International Access Policies
The tool should use the International Traffic in Arms Regulations (ITAR) policies set by the US Department of State. ITAR policies are designed to control the export and import of defense-related items, services, and technical data from and to the United States to safeguard US national security and foreign policy interests. These international access policies should automatically restrict access from bad actors and countries deemed high-risk by the US Department of State.
Business Continuity & Disaster Recovery
The framework should be built on a redundant, scalable global infrastructure such as AWS. To proactively prepare for a disaster or cyber-attack, the tool must maintain backups and data versioning, making it possible to revert to a point in time as part of the incident response activities. Additionally, you should be able to request a purge of specified data sets from data stored with the tool or infrastructure. And the provider must deliver a digitally signed affidavit to authenticate these activities.

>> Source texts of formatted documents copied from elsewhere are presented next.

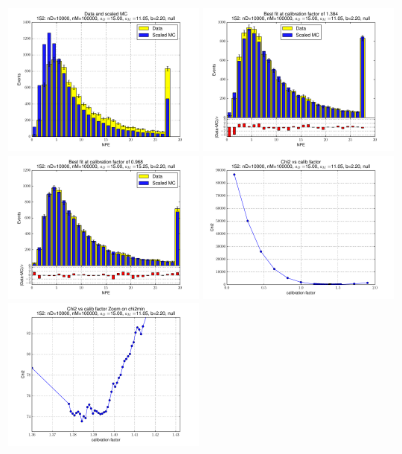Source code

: 
 \begin{figure}[htbp] \begin{center} 
\includegraphics[width=0.45\textwidth]{../FIGURES/152/FIG_Data_and_scaled_MC.pdf} 
\includegraphics[width=0.45\textwidth]{../FIGURES/152/FIG_Best_fit_at_calibration_factor_of_1_384.pdf} 
\includegraphics[width=0.45\textwidth]{../FIGURES/152/FIG_Best_fit_at_calibration_factor_of_0_968.pdf} 
\includegraphics[width=0.45\textwidth]{../FIGURES/152/FIG_Chi2_vs_calib_factor.pdf} 
\includegraphics[width=0.45\textwidth]{../FIGURES/152/FIG_Chi2_vs_calib_factor_Zoom_on_chi2min.pdf} 

\end{center}
\end{figure}
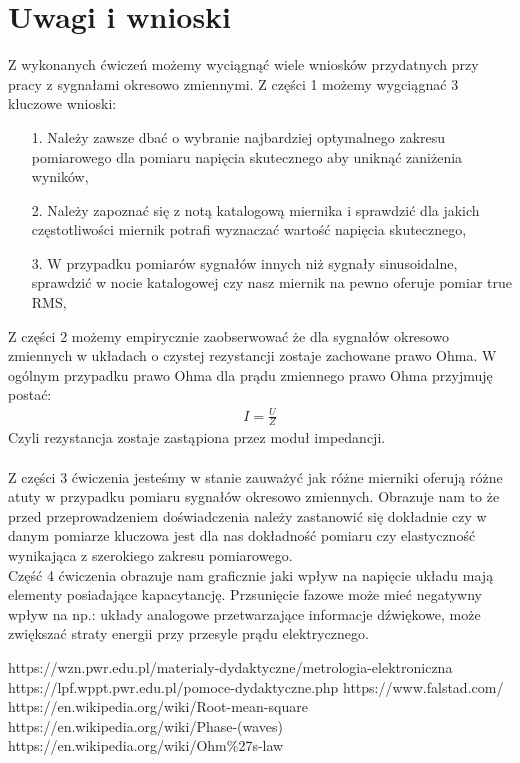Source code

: \documentclass[11pt]{article}
\begin{document}
    \section{Uwagi i wnioski}
    Z wykonanych ćwiczeń możemy wyciągnąć wiele wniosków przydatnych przy pracy z sygnałami okresowo zmiennymi. Z części 1 możemy wygciągnać 3 kluczowe wnioski:
    \begin{itemize}
        \item[1.] Należy zawsze dbać o wybranie najbardziej optymalnego zakresu pomiarowego dla pomiaru napięcia skutecznego aby uniknąć zaniżenia wyników,
        \item[2.] Należy zapoznać się z notą katalogową miernika i sprawdzić dla jakich częstotliwości miernik potrafi wyznaczać wartość napięcia skutecznego,
        \item[3.] W przypadku pomiarów sygnałów innych niż sygnały sinusoidalne, sprawdzić w nocie katalogowej czy nasz miernik na pewno oferuje pomiar true RMS,
    \end{itemize}
    \newpage
    \indent Z części 2 możemy empirycznie zaobserwować że dla sygnałów okresowo zmiennych w układach o czystej rezystancji zostaje zachowane prawo Ohma. W ogólnym przypadku prawo Ohma dla
    prądu zmiennego prawo Ohma przyjmuję postać:
    \begin{gather*}
        I=\frac{U}{Z}
    \end{gather*}
    Czyli rezystancja zostaje zastąpiona przez moduł impedancji.\\\\
    \indent Z części 3 ćwiczenia jesteśmy w stanie zauważyć jak różne mierniki oferują różne atuty w przypadku pomiaru sygnałów okresowo zmiennych. Obrazuje nam to że przed przeprowadzeniem
    doświadczenia należy zastanowić się dokładnie czy w danym pomiarze kluczowa jest dla nas dokładność pomiaru czy elastyczność wynikająca z szerokiego zakresu pomiarowego.\\
    \indent Część 4 ćwiczenia obrazuje nam graficznie jaki wpływ na napięcie układu mają elementy posiadające kapacytancję. Przsunięcie fazowe może mieć negatywny wpływ na np.:
    układy analogowe przetwarzające informacje dźwiękowe, może zwiększać straty energii przy przesyle prądu elektrycznego.

    \vfill
    \footnotesize
    \begin{thebibliography}{9}
        https://wzn.pwr.edu.pl/materialy-dydaktyczne/metrologia-elektroniczna
        https://lpf.wppt.pwr.edu.pl/pomoce-dydaktyczne.php
        https://www.falstad.com/
        https://en.wikipedia.org/wiki/Root-mean-square
        https://en.wikipedia.org/wiki/Phase-(waves)
        https://en.wikipedia.org/wiki/Ohm\%27s-law
    \end{thebibliography}
\end{document}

User & Device Verification
The tool should also have internal policies requiring complex passwords to access internal corporate systems and devices and a regular update cadence. Look for a mobile device collection tool with technologies such as a “one-time-code” pairing process that simplifies the authentication of client devices to data relay.
Ensure that all data stored on the servers is encrypted at rest using the AES-256 encryption algorithm or equivalent. AES-256 is a robust encryption standard widely adopted by government agencies and security-conscious organizations. In addition to encryption at rest, this software should also encrypt data in transit to protect data as it moves between devices and servers. The framework must use at least industry-standard Transport Layer Security (TLS) to encrypt data in transit, protecting data from interception or tampering during transmission.
Internally, the software company should have corporate security policies and best practices in place. Each employee must review these annually and attest to their understanding. Additionally, the company should provide regular information security training or awareness opportunities for employees.
In conclusion, when choosing a mobile device collection tool for eDiscovery and investigations, look for a tool that has a security and privacy-driven framework. Qualifications, third-party testing, international access policies, business continuity and disaster recovery preparedness, user and device verification, data encryption, company policies, and data privacy are all key features to consider. Choose a tool that meets these and additional criteria to ensure a successful eDiscovery process.